WHAT NEEDS TO BE DONE: Set down again exactly the lines of the listing below that fall between the line holding "Folklore laotien : Xine-Xay, par" and the line holding "La revue B.S.E.I.", inclusive.

EXERCISE DATA:
********

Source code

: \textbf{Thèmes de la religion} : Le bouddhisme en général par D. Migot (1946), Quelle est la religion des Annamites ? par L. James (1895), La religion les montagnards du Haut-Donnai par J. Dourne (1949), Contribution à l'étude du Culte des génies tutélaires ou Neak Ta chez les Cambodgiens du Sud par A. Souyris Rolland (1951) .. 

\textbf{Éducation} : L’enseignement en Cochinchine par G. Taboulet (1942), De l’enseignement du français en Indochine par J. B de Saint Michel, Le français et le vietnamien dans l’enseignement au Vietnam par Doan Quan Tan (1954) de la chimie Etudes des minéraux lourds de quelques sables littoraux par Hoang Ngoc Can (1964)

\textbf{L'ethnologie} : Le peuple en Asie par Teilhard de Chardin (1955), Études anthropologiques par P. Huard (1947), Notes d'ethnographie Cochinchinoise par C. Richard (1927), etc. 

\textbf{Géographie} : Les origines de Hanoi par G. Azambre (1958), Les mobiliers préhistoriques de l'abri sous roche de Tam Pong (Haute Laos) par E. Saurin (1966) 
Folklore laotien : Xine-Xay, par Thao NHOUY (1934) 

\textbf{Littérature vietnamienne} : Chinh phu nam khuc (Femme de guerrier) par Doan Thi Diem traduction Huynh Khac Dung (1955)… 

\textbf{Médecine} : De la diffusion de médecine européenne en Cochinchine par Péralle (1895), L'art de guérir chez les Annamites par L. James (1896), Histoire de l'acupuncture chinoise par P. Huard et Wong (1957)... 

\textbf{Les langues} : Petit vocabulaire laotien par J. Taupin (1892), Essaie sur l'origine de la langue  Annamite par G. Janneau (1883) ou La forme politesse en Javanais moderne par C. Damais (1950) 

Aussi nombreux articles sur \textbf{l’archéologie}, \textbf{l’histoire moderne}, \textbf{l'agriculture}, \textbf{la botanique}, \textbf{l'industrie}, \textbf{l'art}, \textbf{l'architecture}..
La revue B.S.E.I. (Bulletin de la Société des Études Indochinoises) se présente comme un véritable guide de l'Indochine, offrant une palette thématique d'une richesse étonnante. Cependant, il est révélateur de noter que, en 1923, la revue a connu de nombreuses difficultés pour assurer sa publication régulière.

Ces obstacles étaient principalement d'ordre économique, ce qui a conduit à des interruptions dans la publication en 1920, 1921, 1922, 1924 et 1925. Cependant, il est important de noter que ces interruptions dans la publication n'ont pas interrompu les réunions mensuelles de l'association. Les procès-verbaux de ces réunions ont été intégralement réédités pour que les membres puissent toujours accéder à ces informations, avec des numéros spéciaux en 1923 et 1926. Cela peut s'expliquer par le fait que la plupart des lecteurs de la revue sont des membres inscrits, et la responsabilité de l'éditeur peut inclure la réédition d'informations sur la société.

********

EXERCISE ANSWER:
Folklore laotien : Xine-Xay, par Thao NHOUY (1934) 

\textbf{Littérature vietnamienne} : Chinh phu nam khuc (Femme de guerrier) par Doan Thi Diem traduction Huynh Khac Dung (1955)… 

\textbf{Médecine} : De la diffusion de médecine européenne en Cochinchine par Péralle (1895), L'art de guérir chez les Annamites par L. James (1896), Histoire de l'acupuncture chinoise par P. Huard et Wong (1957)... 

\textbf{Les langues} : Petit vocabulaire laotien par J. Taupin (1892), Essaie sur l'origine de la langue  Annamite par G. Janneau (1883) ou La forme politesse en Javanais moderne par C. Damais (1950) 

Aussi nombreux articles sur \textbf{l’archéologie}, \textbf{l’histoire moderne}, \textbf{l'agriculture}, \textbf{la botanique}, \textbf{l'industrie}, \textbf{l'art}, \textbf{l'architecture}..
La revue B.S.E.I. (Bulletin de la Société des Études Indochinoises) se présente comme un véritable guide de l'Indochine, offrant une palette thématique d'une richesse étonnante. Cependant, il est révélateur de noter que, en 1923, la revue a connu de nombreuses difficultés pour assurer sa publication régulière.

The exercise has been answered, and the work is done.